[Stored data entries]
┄┄┄┄┄┄┄┄┄┄

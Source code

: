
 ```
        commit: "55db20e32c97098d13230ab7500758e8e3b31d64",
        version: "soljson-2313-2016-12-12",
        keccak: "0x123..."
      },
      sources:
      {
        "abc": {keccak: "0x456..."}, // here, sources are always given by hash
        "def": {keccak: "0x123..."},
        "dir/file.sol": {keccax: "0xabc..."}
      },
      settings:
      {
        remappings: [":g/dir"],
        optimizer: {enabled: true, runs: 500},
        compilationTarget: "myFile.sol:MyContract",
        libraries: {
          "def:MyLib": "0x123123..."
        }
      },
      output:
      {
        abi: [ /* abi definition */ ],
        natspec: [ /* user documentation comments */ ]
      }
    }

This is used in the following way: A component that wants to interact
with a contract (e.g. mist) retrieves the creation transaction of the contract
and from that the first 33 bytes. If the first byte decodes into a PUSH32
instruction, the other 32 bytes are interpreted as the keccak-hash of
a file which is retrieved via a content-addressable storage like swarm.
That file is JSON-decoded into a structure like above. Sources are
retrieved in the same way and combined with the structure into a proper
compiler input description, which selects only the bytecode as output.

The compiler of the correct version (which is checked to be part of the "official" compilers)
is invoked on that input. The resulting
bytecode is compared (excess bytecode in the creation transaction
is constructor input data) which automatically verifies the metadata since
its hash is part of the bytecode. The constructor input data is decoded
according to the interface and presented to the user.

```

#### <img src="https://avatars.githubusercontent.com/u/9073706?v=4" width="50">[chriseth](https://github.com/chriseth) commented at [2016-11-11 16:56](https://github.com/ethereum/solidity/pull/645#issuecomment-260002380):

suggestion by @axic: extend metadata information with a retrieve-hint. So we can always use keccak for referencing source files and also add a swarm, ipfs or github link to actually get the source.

┄┄┄┄┄┄┄┄┄┄

## Task requirements
The data above must be reproduced in full, exactly as given.

## Expected answer
Source code

:
 ```
        commit: "55db20e32c97098d13230ab7500758e8e3b31d64",
        version: "soljson-2313-2016-12-12",
        keccak: "0x123..."
      },
      sources:
      {
        "abc": {keccak: "0x456..."}, // here, sources are always given by hash
        "def": {keccak: "0x123..."},
        "dir/file.sol": {keccax: "0xabc..."}
      },
      settings:
      {
        remappings: [":g/dir"],
        optimizer: {enabled: true, runs: 500},
        compilationTarget: "myFile.sol:MyContract",
        libraries: {
          "def:MyLib": "0x123123..."
        }
      },
      output:
      {
        abi: [ /* abi definition */ ],
        natspec: [ /* user documentation comments */ ]
      }
    }

This is used in the following way: A component that wants to interact
with a contract (e.g. mist) retrieves the creation transaction of the contract
and from that the first 33 bytes. If the first byte decodes into a PUSH32
instruction, the other 32 bytes are interpreted as the keccak-hash of
a file which is retrieved via a content-addressable storage like swarm.
That file is JSON-decoded into a structure like above. Sources are
retrieved in the same way and combined with the structure into a proper
compiler input description, which selects only the bytecode as output.

The compiler of the correct version (which is checked to be part of the "official" compilers)
is invoked on that input. The resulting
bytecode is compared (excess bytecode in the creation transaction
is constructor input data) which automatically verifies the metadata since
its hash is part of the bytecode. The constructor input data is decoded
according to the interface and presented to the user.

```

#### <img src="https://avatars.githubusercontent.com/u/9073706?v=4" width="50">[chriseth](https://github.com/chriseth) commented at [2016-11-11 16:56](https://github.com/ethereum/solidity/pull/645#issuecomment-260002380):

suggestion by @axic: extend metadata information with a retrieve-hint. So we can always use keccak for referencing source files and also add a swarm, ipfs or github link to actually get the source.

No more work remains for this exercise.